Search code examples
operating-systemkernelmallocheap-memoryosdev

Other than malloc/free does a program need the OS to provide anything else?


I'm working on designing the kernel (which I'm going to actually call the "core" just to be different, but its basically the same) for an OS I'm working on. The specifics of the OS itself are irrelevant if I can't get multi-tasking, memory management, and other basic things up and running, so I need to work on that first. I've some questinos about designing a malloc routine.

I figure that malloc() is either going to be a part of the kernel itself (I'm leaning towards this) or a part of the program, but I'm going to have to write my own implementation of the C standard library either way, so I get to write a malloc. My question is actually rather simple in this regard, how does C (or C++) manage its heap?

What I've always been taught in theorey classes is that the heap is an ever expanding piece of memory, starting at a specified address, and in a lot of senses behaving like a stack. In this way, I know that variables declared in global scope are at the beginning, and more variables are "pushed" onto the heap as they are declared in their respective scopes, and variables that go out of scope are simply left in memory space, but that space is marked as free so the heap can expand more if it needs to.

What I need to know is, how on earth does C actually handle a dynamically expanding heap in this manner? Does a compiled C program make its own calls to a malloc routine and handle its own heap, or do I need to provide it with an automatically expanding space? Also, how does the C program know where the heap begins?

Oh, and I know that the same concepts apply to other languages, but I would like any examples to be in C/C++ because I'm most comfortable with that language. I also would like to not worry about other things such as the stack, as I think I'm able to handle things like this on my own.

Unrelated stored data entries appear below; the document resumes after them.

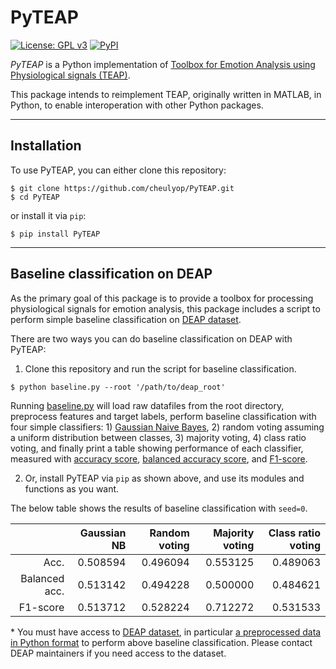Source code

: # PyTEAP

[![License: GPL v3](https://img.shields.io/badge/License-GPLv3-blue.svg)](https://www.gnu.org/licenses/gpl-3.0)
[![PyPI](https://img.shields.io/pypi/v/PyTEAP)](https://pypi.org/project/PyTEAP/)

*PyTEAP* is a Python implementation of [Toolbox for Emotion Analysis using Physiological signals (TEAP)](https://github.com/Gijom/TEAP).

This package intends to reimplement TEAP, originally written in MATLAB, in Python, to enable interoperation with other Python packages.

---

## Installation
To use PyTEAP, you can either clone this repository:
```console
$ git clone https://github.com/cheulyop/PyTEAP.git
$ cd PyTEAP
```
or install it via `pip`:
```console
$ pip install PyTEAP
```

---

## Baseline classification on DEAP
As the primary goal of this package is to provide a toolbox for processing physiological signals for emotion analysis, this package includes a script to perform simple baseline classification on [DEAP dataset](https://www.eecs.qmul.ac.uk/mmv/datasets/deap/).

There are two ways you can do baseline classification on DEAP with PyTEAP:

1) Clone this repository and run the script for baseline classification.

```console
$ python baseline.py --root '/path/to/deap_root'
```

Running [baseline.py](https://github.com/cheulyop/PyTEAP/blob/master/baseline.py) will load raw datafiles from the root directory, preprocess features and target labels, perform baseline classification with four simple classifiers: 1) [Gaussian Naive Bayes](https://scikit-learn.org/stable/modules/generated/sklearn.naive_bayes.GaussianNB.html), 2) random voting assuming a uniform distribution between classes, 3) majority voting, 4) class ratio voting, and finally print a table showing performance of each classifier, measured with [accuracy score](https://scikit-learn.org/stable/modules/model_evaluation.html#accuracy-score), [balanced accuracy score](https://scikit-learn.org/stable/modules/model_evaluation.html#balanced-accuracy-score), and [F1-score](https://scikit-learn.org/stable/modules/model_evaluation.html#precision-recall-f-measure-metrics).

2) Or, install PyTEAP via `pip` as shown above, and use its modules and functions as you want.

The below table shows the results of baseline classification with `seed=0`.

|               | Gaussian NB | Random voting | Majority voting | Class ratio voting |
|--------------:|------------:|--------------:|----------------:|-------------------:|
| Acc.          |    0.508594 |      0.496094 |        0.553125 |           0.489063 |
| Balanced acc. |    0.513142 |      0.494228 |        0.500000 |           0.484621 |
| F1-score      |    0.513712 |      0.528224 |        0.712272 |           0.531533 |

\* You must have access to [DEAP dataset](https://www.eecs.qmul.ac.uk/mmv/datasets/deap/), in particular [a preprocessed data in Python format](https://www.eecs.qmul.ac.uk/mmv/datasets/deap/download.html) to perform above baseline classification. Please contact DEAP maintainers if you need access to the dataset.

So I suppose my real question is, other than malloc/free (which handles getting and freeing pages for itself, etc) does a program need the OS to provide anything else?

Thanks!

EDIT I'm more interested in how C uses malloc in relation with the heap than in the actual workings of the malloc routine itself. If it helps, I'm doing this on x86, but C is cross compiler so it shouldn't matter. ^_^

EDIT FURTHER: I understand that I may be getting terms confused. I was taught that the "heap" was where the program stored things like global/local variables. I'm used to dealing with a "stack" in assembly programming, and I just realized that I probably mean that instead. A little research on my part shows that "heap" is more commonly used to refer to the total memory that a program has allocated for itself, or, the total number (and order) of pages of memory the OS has provided.

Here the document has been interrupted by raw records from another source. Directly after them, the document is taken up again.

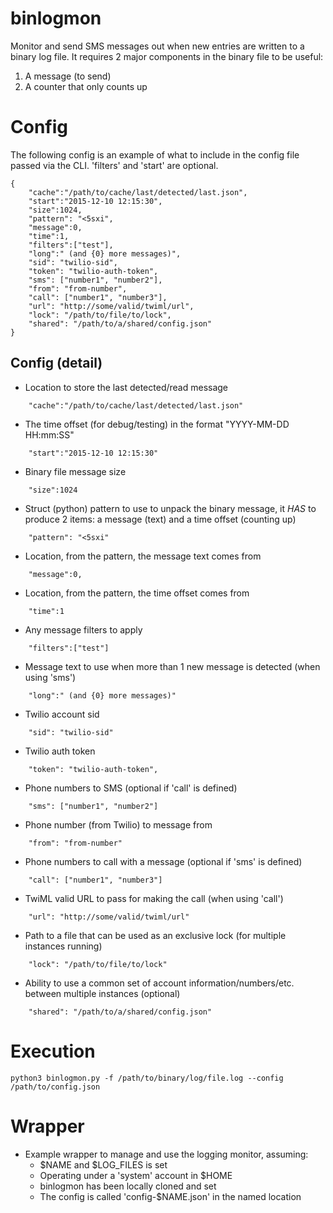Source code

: binlogmon
=========
Monitor and send SMS messages out when new entries are written to a binary log file. It requires 2 major components in the binary file to be useful:
1. A message (to send)
2. A counter that only counts up

# Config
The following config is an example of what to include in the config file passed via the CLI. 'filters' and 'start' are optional.
```
{
    "cache":"/path/to/cache/last/detected/last.json",
    "start":"2015-12-10 12:15:30",
    "size":1024,
    "pattern": "<5sxi",
    "message":0,
    "time":1,
    "filters":["test"],
    "long":" (and {0} more messages)",
    "sid": "twilio-sid",
    "token": "twilio-auth-token",
    "sms": ["number1", "number2"],
    "from": "from-number",
    "call": ["number1", "number3"],
    "url": "http://some/valid/twiml/url",
    "lock": "/path/to/file/to/lock",
    "shared": "/path/to/a/shared/config.json"
}
```

## Config (detail)

* Location to store the last detected/read message
```
    "cache":"/path/to/cache/last/detected/last.json"
```

* The time offset (for debug/testing) in the format "YYYY-MM-DD HH:mm:SS"
```
    "start":"2015-12-10 12:15:30"
```

* Binary file message size
```
    "size":1024
```

* Struct (python) pattern to use to unpack the binary message, it _HAS_ to produce 2 items: a message (text) and a time offset (counting up)
```
    "pattern": "<5sxi"
```

* Location, from the pattern, the message text comes from
```
    "message":0,
```

* Location, from the pattern, the time offset comes from
```
    "time":1
```

* Any message filters to apply
```
    "filters":["test"]
```

* Message text to use when more than 1 new message is detected (when using 'sms')
```
    "long":" (and {0} more messages)"
```

* Twilio account sid
```
    "sid": "twilio-sid"
```

* Twilio auth token
```
    "token": "twilio-auth-token",
```

* Phone numbers to SMS (optional if 'call' is defined)
```
    "sms": ["number1", "number2"]
```

* Phone number (from Twilio) to message from
```
    "from": "from-number"
```
    
* Phone numbers to call with a message (optional if 'sms' is defined)
```
    "call": ["number1", "number3"]
```

* TwiML valid URL to pass for making the call (when using 'call')
```
    "url": "http://some/valid/twiml/url"
```

* Path to a file that can be used as an exclusive lock (for multiple instances running)
```
    "lock": "/path/to/file/to/lock"
```

* Ability to use a common set of account information/numbers/etc. between multiple instances (optional)
```
    "shared": "/path/to/a/shared/config.json"
```

# Execution

```
python3 binlogmon.py -f /path/to/binary/log/file.log --config /path/to/config.json
```

# Wrapper

* Example wrapper to manage and use the logging monitor, assuming:
    * $NAME and $LOG_FILES is set
    * Operating under a 'system' account in $HOME
    * binlogmon has been locally cloned and set
    * The config is called 'config-$NAME.json' in the named location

So, with that in mind, how do I deal with an ever expanding stack? (it does appear that my C theory class was mildly... flawed.)


Solution

  • malloc is generally implemented in the C runtime in userspace, relying on specific OS system calls to map in pages of virtual memory. The job of malloc and free is to manage those pages of memory, which are fixed in size (typically 4 KB, but sometimes bigger), and to slice and dice them into pieces that applications can use.

    See, for example, the GNU libc implementation.

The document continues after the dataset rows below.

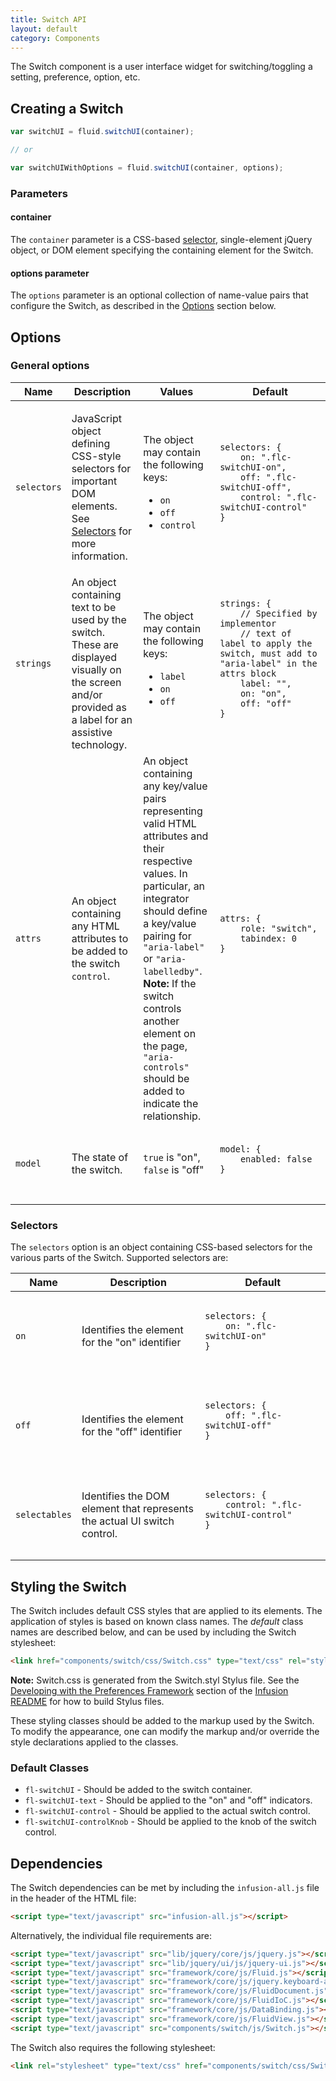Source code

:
 ```yaml
---
title: Switch API
layout: default
category: Components
---
```


The Switch component is a user interface widget for switching/toggling a setting, preference, option, etc.

## Creating a Switch

```javascript
var switchUI = fluid.switchUI(container);

// or

var switchUIWithOptions = fluid.switchUI(container, options);
```

### Parameters

#### container

The `container` parameter is a CSS-based [selector](http://api.jquery.com/category/selectors/), single-element jQuery object, or DOM element specifying the containing element for the Switch.

#### options parameter

The `options` parameter is an optional collection of name-value pairs that configure the Switch, as described in the [Options](#options) section below.

## Options

### General options

<table>
    <thead>
        <tr>
            <th>Name</th>
            <th>Description</th>
            <th>Values</th>
            <th>Default</th>
        </tr>
    </thead>
    <tbody>
        <tr>
            <td><code>selectors</code></td>
            <td>

JavaScript object defining CSS-style selectors for important DOM elements. See [Selectors](#selectors) for more information.
</td>
            <td>The object may contain the following keys:
                <ul>
                    <li><code>on</code></li>
                    <li><code>off</code></li>
                    <li><code>control</code></li>
                </ul>
            </td>
            <td>
                <pre>
                    <code>
selectors: {
    on: ".flc-switchUI-on",
    off: ".flc-switchUI-off",
    control: ".flc-switchUI-control"
}
                    </code>
                </pre>
            </td>
        </tr>
        <tr>
            <td><code>strings</code></td>
            <td>An object containing text to be used by the switch. These are displayed visually on the screen and/or provided as a label for an assistive technology.</td>
            <td>The object may contain the following keys:
                <ul>
                    <li><code>label</code></li>
                    <li><code>on</code></li>
                    <li><code>off</code></li>
                </ul>
            </td>
            <td>
                <pre>
                    <code>
strings: {
    // Specified by implementor
    // text of label to apply the switch, must add to "aria-label" in the attrs block
    label: "",
    on: "on",
    off: "off"
}
                    </code>
                </pre>
            </td>
        </tr>
        <tr>
            <td><code>attrs</code></td>
            <td>An object containing any HTML attributes to be added to the switch <code>control</code>.</td>
            <td>
                An object containing any key/value pairs representing valid HTML attributes and their respective values. In particular, an integrator should define a key/value pairing for <code>"aria-label"</code> or <code>"aria-labelledby"</code>.
                <div class="infusion-docs-note"><strong>Note:</strong> If the switch controls another element on the page, <code>"aria-controls"</code> should be added to indicate the relationship.</div>
            </td>
            <td>
                <pre>
                    <code>
attrs: {
    role: "switch",
    tabindex: 0
}
                    </code>
                </pre>
            </td>
        </tr>
        <tr>
            <td><code>model</code></td>
            <td>The state of the switch.</td>
            <td><code>true</code> is "on", <code>false</code> is "off"</td>
            <td>
                <pre>
                    <code>
model: {
    enabled: false
}
                    </code>
                </pre>
            </td>
        </tr>
    </tbody>
</table>

### Selectors

The `selectors` option is an object containing CSS-based selectors for the various parts of the Switch. Supported selectors are:

<table>
    <thead>
        <tr>
            <th>Name</th>
            <th>Description</th>
            <th>Default</th>
        </tr>
    </thead>
    <tbody>
        <tr>
            <td><code>on</code></td>
            <td>Identifies the element for the "on" identifier</td>
            <td>
                <pre>
                    <code>
selectors: {
    on: ".flc-switchUI-on"
}
                    </code>
                </pre>
            </td>
        </tr>
        <tr>
            <td><code>off</code></td>
            <td>Identifies the element for the "off" identifier</td>
            <td>
                <pre>
                    <code>
selectors: {
    off: ".flc-switchUI-off"
}
                    </code>
                </pre>
            </td>
        </tr>
        <tr>
            <td><code>selectables</code></td>
            <td>Identifies the DOM element that represents the actual UI switch control.</td>
            <td>
                <pre>
                    <code>
selectors: {
    control: ".flc-switchUI-control"
}
                    </code>
                </pre>
            </td>
        </tr>
    </tbody>
</table>

## Styling the Switch

The Switch includes default CSS styles that are applied to its elements. The application of styles is based on known class names. The _default_ class names are described below, and can be used by including the Switch stylesheet:

```html
<link href="components/switch/css/Switch.css" type="text/css" rel="stylesheet" media="all">;
```

<div class="infusion-docs-note"><strong>Note:</strong> Switch.css is generated from the Switch.styl Stylus file. See the <a href="https://github.com/fluid-project/infusion/blob/master/README.md#developing-with-the-preferences-framework">Developing with the Preferences Framework</a> section of the <a href="https://github.com/fluid-project/infusion/blob/master/README.md">Infusion README</a> for how to build Stylus files.</div>

These styling classes should be added to the markup used by the Switch. To modify the appearance, one can modify the markup and/or override the style declarations applied to the classes.

### Default Classes

* `fl-switchUI` - Should be added to the switch container.
* `fl-switchUI-text` - Should be applied to the "on" and "off" indicators.
* `fl-switchUI-control` - Should be applied to the actual switch control.
* `fl-switchUI-controlKnob` - Should be applied to the knob of the switch control.

## Dependencies

The Switch dependencies can be met by including the `infusion-all.js` file in the header of the HTML file:

```html
<script type="text/javascript" src="infusion-all.js"></script>
```

Alternatively, the individual file requirements are:

```html
<script type="text/javascript" src="lib/jquery/core/js/jquery.js"></script>
<script type="text/javascript" src="lib/jquery/ui/js/jquery-ui.js"></script>
<script type="text/javascript" src="framework/core/js/Fluid.js"></script>
<script type="text/javascript" src="framework/core/js/jquery.keyboard-a11y.js"></script>
<script type="text/javascript" src="framework/core/js/FluidDocument.js"></script>
<script type="text/javascript" src="framework/core/js/FluidIoC.js"></script>
<script type="text/javascript" src="framework/core/js/DataBinding.js"></script>
<script type="text/javascript" src="framework/core/js/FluidView.js"></script>
<script type="text/javascript" src="components/switch/js/Switch.js"></script>
```

The Switch also requires the following stylesheet:

```html
<link rel="stylesheet" type="text/css" href="components/switch/css/Switch.css" />
```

    For a much simpler implementation, check out the MIT operating systems class from last year. Specifically, see the final lab handout, and take a look at lib/malloc.c. This code uses the operating system JOS developed in the class. The way it works is that it reads through the page tables (provided read-only by the OS), looking for unmapped virtual address ranges. It then uses the sys_page_alloc and sys_page_unmap system calls to map and unmap pages into the current process.